According to them, divestments so far, have happened haphazardly in manners solely determined by oil companies, paying little or no attention to the broader ecological, economic and social impacts bequeathed to communities.

“While Shell continues to downplay its role in the ecological damage of the Niger Delta, assessments by reputable organizations have indicted the company over environmental pollution.

“In 2011, the United Nations Environment Programme (UNEP) released its findings on the impacts of hydrocarbon pollution in Ogoniland, an area operated by Shell.

“The assessment revealed severe contaminating of drinking water sources and exposure of communities to health risks.

“Drinking water was found to contain cancer-causing Benzene 900 times above permitted levels,” the group stated.

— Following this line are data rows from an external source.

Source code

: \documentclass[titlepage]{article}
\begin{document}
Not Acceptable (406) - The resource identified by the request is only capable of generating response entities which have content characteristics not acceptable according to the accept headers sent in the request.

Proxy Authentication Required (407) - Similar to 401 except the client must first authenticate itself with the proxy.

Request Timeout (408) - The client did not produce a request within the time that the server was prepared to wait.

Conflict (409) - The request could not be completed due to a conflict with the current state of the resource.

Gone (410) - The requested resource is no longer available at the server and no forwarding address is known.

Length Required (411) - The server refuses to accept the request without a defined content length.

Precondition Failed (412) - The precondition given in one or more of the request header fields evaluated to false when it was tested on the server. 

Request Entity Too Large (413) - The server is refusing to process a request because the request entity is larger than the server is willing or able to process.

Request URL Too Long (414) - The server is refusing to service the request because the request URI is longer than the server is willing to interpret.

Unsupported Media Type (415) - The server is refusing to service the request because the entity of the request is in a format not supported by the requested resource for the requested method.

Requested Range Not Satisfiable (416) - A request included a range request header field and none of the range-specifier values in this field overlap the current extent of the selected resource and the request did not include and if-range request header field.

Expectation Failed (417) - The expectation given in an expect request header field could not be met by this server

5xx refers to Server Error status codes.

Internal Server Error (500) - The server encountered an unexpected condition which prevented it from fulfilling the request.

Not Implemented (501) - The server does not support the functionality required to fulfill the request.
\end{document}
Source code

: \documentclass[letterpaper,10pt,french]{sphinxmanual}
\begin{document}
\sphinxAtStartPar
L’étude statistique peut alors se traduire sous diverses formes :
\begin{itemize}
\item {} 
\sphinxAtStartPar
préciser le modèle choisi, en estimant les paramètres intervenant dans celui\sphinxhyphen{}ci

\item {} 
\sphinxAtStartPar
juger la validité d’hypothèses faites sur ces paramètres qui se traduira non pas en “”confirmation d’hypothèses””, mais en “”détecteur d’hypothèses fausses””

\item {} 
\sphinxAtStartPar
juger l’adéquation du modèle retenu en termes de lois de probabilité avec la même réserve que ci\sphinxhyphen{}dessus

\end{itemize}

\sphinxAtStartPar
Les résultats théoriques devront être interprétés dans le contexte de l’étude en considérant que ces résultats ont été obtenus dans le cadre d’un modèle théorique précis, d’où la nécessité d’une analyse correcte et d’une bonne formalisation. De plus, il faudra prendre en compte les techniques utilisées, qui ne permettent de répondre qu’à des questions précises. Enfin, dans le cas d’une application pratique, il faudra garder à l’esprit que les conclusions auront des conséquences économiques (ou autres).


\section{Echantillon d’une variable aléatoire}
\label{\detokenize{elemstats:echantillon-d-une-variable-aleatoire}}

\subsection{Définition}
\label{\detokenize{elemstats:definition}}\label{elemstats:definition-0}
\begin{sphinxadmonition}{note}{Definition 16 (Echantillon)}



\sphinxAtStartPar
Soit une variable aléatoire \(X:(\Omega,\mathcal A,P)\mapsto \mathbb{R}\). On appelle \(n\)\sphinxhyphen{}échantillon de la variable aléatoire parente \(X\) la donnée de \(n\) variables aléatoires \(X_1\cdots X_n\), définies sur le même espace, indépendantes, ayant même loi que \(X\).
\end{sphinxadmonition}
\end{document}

According to the statement, another environmental and social impact assessment conducted in Bayelsa showed that between 2006-2020, SPDC accounted for 75% of oil spill incidents in the Niger Delta.

The CSOs said the pollution cause massive health damages, environmental pollution, loss of livelihoods and displacements.

The findings of the assessment reveal that there is a 1.5-barrel crude oil per capita pollution in the state besides some heavy metal pollution that are up to 1 million times above safe limits.

“Given the well-established social, health, economic, and ecological impacts of Shell’s operation, it is inconceivable that the company intends to merely sell its holdings and go.

“The selling of assets by Shell and other oil multinationals, is easily an effort to evade accountability for the long-standing damages caused by oil extraction in the Niger Delta.

“It is pertinent that Shell owns up to its responsibility for the ecocidal damage of territories they have exploited.

“This means full payment for the remediation and restoration of the polluted areas as well as reparations to the host communities. They cannot walk away from the grave and irreparable harm they have caused,” the group said.

They urged the Federal Government to place a moratorium on all oil company divestment or sale of assets in the Niger Delta, pending the ascertaining of issues of community concern.

“The Federal Government to immediately produce a framework and guide for how oil companies disengage from areas where they have operated.

“This guide should be developed by a multi stakeholder group including communities and civil society organisations,” they said.

The demanded that the proposed divestment framework must contain a post hydrocarbon impact assessment report that establishes the exact ecological and livelihoods impacts of oil extraction.

The group also called for a health audit of people located near extraction sites, and others exposed to oil contamination and gas flaring, the audit should show the negative health impacts of exposure to hydrocarbons.

According to them, there is need for a detailed plan and costing for remediating the ecological, livelihood and health impacts of extraction.

“The establishment of independent frameworks for remediating all identified impacts and compensation to the impacted individuals and communities.

“Posting of funds in a designated account commensurate for the cleanup of impacted ecosystems and restoration of livelihoods,” the CSOs said.